KFC Franchisees Had Ultimate Authority Over Advertising

This posting was written by Pete Reap, Editor of CCH Business Franchise Guide.

The governing committee of the franchisee-controlled national advertising cooperative for restaurant franchisor KFC had the authority to adopt an advertising program and to amend the franchisor’s advertising proposals, according to the Delaware Chancery Court.

The franchisor’s position—that it had an effective veto power over the council—was rejected by the court.

Formation of the Advertising Cooperative

The KFC National Council and Advertising Cooperative (NCAC) was formed more than 40 years ago to deploy advertising funds raised from KFC franchisees under the franchise agreements, the court noted. In lieu of a board of directors, the NCAC committee served as the NCAC’s governing body and consisted of 17 members—13 franchisees and four franchisor-representatives.

The NCAC brought suit against the franchisor after an impasse developed over which entity (the NCAC or KFC) had authority to generate advertising plans for the KFC brand. Each party sought a declaration that the NCAC’s affairs should be governed as it saw fit.

Role of Cooperative

KFC claimed that the NCAC certificate of incorporation created a power-sharing arrangement between itself and the NCAC in which KFC had the sole authority to develop advertising plans and to present them to the committee for approval.

In KFC’s view, the committee could accept or reject those plans in total, but could not amend those plans over KFC’s objection and implement the amended plan. This view gave KFC veto power over the NCAC.

In contrast, the franchisees (using their majority control of the NCAC committee to bring this action) argued that the NCAC committee, like any corporate board, retained ultimate authority to manage the corporate and controlled its major function of determining the advertising plans and strategy for deploying the funds raised through franchisees.

The franchisees conceded that KFC had bargained for and won the sole authority to hire, fire, and direct a national advertising firm, but argued that KFC’s singular authority stopped there.

The franchisees contended that the NCAC Committee had the authority to modify KFC’s advertising proposals, consider alternatives proposed by franchisees, and to implement by majority vote an advertising plan that KFC did not approve. In the dispute, both parties sought declaratory relief that the NCAC’s affairs should be governed as it desired.

Ambiguous Certificate

The provisions of the NCAC certificate that bore directly on the division of power between KFC and the Committee were, to a certain extent, internally contradictory and overlapping, the court found. On balance, a close consideration of the certificate’s provisions setting out the respective roles of KFC and the Committee did not rule out either party’s interpretation as unreasonable, the court decided.

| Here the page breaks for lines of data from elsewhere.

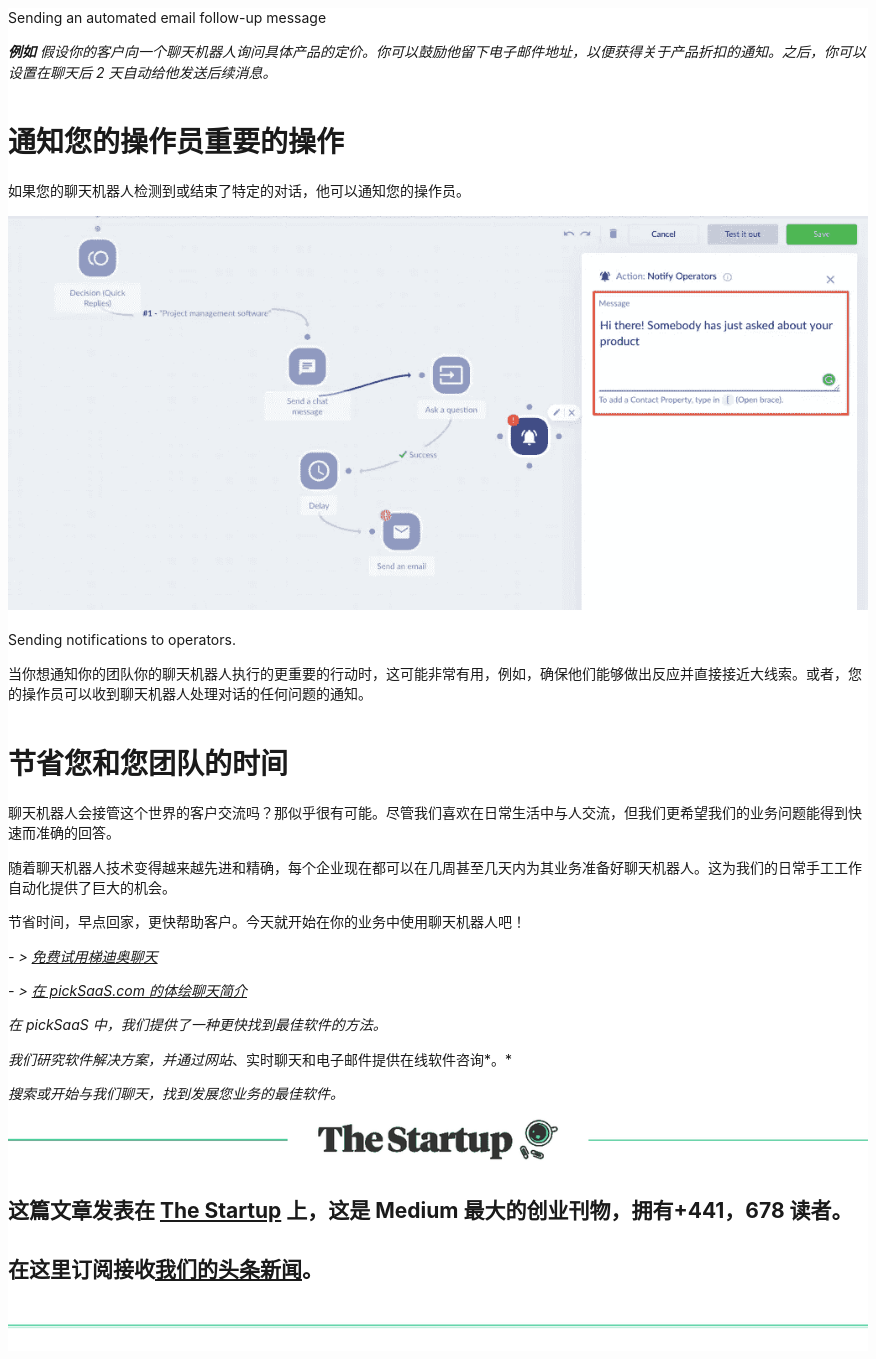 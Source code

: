 Sending an automated email follow-up message

***例如*** *假设你的客户向一个聊天机器人询问具体产品的定价。你可以鼓励他留下电子邮件地址，以便获得关于产品折扣的通知。之后，你可以设置在聊天后 2 天自动给他发送后续消息。*

# 通知您的操作员重要的操作

如果您的聊天机器人检测到或结束了特定的对话，他可以通知您的操作员。

![](img/50465dec6c7757c1de5aa0ee214a5577.png)

Sending notifications to operators.

当你想通知你的团队你的聊天机器人执行的更重要的行动时，这可能非常有用，例如，确保他们能够做出反应并直接接近大线索。或者，您的操作员可以收到聊天机器人处理对话的任何问题的通知。

# 节省您和您团队的时间

聊天机器人会接管这个世界的客户交流吗？那似乎很有可能。尽管我们喜欢在日常生活中与人交流，但我们更希望我们的业务问题能得到快速而准确的回答。

随着聊天机器人技术变得越来越先进和精确，每个企业现在都可以在几周甚至几天内为其业务准备好聊天机器人。这为我们的日常手工工作自动化提供了巨大的机会。

节省时间，早点回家，更快帮助客户。今天就开始在你的业务中使用聊天机器人吧！

*- >* [*免费试用梯迪奥聊天*](https://www.tidiochat.com/en/?ref=mattpliszka)

*- >* [*在 pickSaaS.com 的体绘聊天简介*](https://picksaas.com/live-chats/tidio-chat)

*在 pickSaaS 中，我们提供了一种更快找到最佳软件的方法。*

*我们研究软件解决方案，并通过网站*、实时聊天和电子邮件提供在线软件咨询*。*

*搜索或开始与我们聊天，找到发展您业务的最佳软件。*

[![](img/308a8d84fb9b2fab43d66c117fcc4bb4.png)](https://medium.com/swlh)

## 这篇文章发表在 [The Startup](https://medium.com/swlh) 上，这是 Medium 最大的创业刊物，拥有+441，678 读者。

## 在这里订阅接收[我们的头条新闻](https://growthsupply.com/the-startup-newsletter/)。

[![](img/b0164736ea17a63403e660de5dedf91a.png)](https://medium.com/swlh)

Although the language of the Certificate of Incorporation titled in the franchisee’s favor, the terms were ambiguous. Thus, parol evidence must be considered, the court held.

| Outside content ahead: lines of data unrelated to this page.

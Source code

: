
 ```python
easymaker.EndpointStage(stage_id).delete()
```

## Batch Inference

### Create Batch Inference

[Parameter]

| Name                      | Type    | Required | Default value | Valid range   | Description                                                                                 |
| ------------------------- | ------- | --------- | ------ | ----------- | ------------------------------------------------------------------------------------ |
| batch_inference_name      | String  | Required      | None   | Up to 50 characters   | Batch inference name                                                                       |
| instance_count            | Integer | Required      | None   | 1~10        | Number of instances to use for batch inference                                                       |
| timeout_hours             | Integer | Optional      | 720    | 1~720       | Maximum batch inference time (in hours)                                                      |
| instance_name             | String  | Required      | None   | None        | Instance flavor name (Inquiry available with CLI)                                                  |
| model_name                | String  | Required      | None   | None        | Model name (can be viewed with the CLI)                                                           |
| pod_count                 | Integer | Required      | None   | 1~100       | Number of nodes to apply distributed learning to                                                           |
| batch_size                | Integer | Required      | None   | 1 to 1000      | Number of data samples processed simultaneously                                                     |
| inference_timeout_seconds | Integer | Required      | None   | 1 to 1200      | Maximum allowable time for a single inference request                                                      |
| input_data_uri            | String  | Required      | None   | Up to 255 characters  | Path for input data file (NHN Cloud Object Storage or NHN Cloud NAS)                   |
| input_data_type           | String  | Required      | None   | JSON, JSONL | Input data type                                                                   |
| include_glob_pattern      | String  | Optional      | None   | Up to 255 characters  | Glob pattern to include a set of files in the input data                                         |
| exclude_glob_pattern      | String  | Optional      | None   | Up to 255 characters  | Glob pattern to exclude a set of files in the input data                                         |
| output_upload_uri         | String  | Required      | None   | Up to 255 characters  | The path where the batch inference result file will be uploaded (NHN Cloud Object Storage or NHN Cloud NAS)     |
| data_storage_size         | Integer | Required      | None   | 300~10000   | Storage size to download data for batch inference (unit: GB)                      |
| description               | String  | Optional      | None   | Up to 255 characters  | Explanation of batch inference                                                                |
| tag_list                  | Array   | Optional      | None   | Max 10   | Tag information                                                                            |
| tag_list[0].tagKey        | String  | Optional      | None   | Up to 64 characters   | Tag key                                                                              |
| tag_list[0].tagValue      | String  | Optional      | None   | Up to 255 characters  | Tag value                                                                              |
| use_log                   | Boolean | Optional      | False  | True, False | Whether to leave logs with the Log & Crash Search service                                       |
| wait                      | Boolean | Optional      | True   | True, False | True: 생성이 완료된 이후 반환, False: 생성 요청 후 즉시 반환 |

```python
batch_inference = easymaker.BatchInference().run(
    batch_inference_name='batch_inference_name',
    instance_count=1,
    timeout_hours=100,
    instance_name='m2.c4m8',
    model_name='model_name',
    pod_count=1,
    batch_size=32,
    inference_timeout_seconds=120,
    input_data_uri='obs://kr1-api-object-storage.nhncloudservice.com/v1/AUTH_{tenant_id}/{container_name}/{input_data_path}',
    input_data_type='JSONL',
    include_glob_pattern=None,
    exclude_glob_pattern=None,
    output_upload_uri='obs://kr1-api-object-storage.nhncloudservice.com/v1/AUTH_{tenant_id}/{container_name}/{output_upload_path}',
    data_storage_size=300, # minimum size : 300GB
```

The interpretive rules normally applicable to construing certificates of incorporation under Delaware law did not apply with their normal force under these circumstances because the process by which the NCAC Certificate came into existence was dissimilar from a typical corporation. The franchisees bargained vigorously over the terms of the Certificate.

Extrinsic Evidence

Taken as a whole, extrinsic evidence of the parties’ course of conduct supported the franchisees’ position, the court determined. The evidence suggested that the parties never adhered to a strict franchisor proposes/Committee approves bifurcation that was the essence of the franchisor’s position.

KFC’s strongest argument in favor of its position was that its reading of the Certificate was more sensible as a business matter because the NCAC did not have the capability to effectively plan the advertising for a brand the size of KFC, in the court’s view.

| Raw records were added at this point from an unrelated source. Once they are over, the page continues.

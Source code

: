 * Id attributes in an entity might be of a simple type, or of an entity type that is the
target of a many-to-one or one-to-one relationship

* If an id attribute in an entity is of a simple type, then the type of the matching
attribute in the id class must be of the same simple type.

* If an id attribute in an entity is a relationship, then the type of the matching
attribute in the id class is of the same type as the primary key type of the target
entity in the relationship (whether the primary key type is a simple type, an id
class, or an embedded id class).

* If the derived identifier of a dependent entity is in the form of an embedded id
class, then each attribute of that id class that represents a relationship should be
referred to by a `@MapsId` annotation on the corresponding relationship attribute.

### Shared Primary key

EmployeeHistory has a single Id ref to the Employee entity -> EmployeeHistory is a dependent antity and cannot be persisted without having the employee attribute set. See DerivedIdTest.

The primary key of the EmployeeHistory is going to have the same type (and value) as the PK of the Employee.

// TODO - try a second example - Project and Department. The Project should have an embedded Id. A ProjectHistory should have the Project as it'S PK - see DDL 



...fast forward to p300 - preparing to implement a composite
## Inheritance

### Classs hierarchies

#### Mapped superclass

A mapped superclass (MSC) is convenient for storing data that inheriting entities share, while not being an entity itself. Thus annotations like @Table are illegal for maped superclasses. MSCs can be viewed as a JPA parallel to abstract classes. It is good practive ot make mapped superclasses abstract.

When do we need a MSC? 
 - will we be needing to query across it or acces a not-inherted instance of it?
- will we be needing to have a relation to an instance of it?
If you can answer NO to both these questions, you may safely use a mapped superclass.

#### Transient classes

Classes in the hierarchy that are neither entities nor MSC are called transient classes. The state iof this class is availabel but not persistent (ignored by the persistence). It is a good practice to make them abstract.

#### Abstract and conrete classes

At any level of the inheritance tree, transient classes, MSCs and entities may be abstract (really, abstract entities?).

Even though the franchisee’s position left KFC in a compromised position as against some of its competitors, the implementation of the franchisees’ position was not absurd given the history of the NCAC and the fact that the advertising dollars came from the franchisees themselves, the court ruled.

The franchisees had a strong incentive to be good shepherds of the KFC brand, and the NCAC was obligated to use the KFC marks “in good taste and consistent with the then current Bylaws of the NCAC.”

Moreover, the NCAC’s ability to advertise products was limited by the fact that the franchisees were permitted to sell only items that were approved by the franchisor.

The declaration requested by the franchisees was granted, at least in part, tempered by the realities regarding the franchisor’s continued role in the process.

The decision is KFC National Council v. KFC Corp., CCH Business Franchise Guide ¶14,542.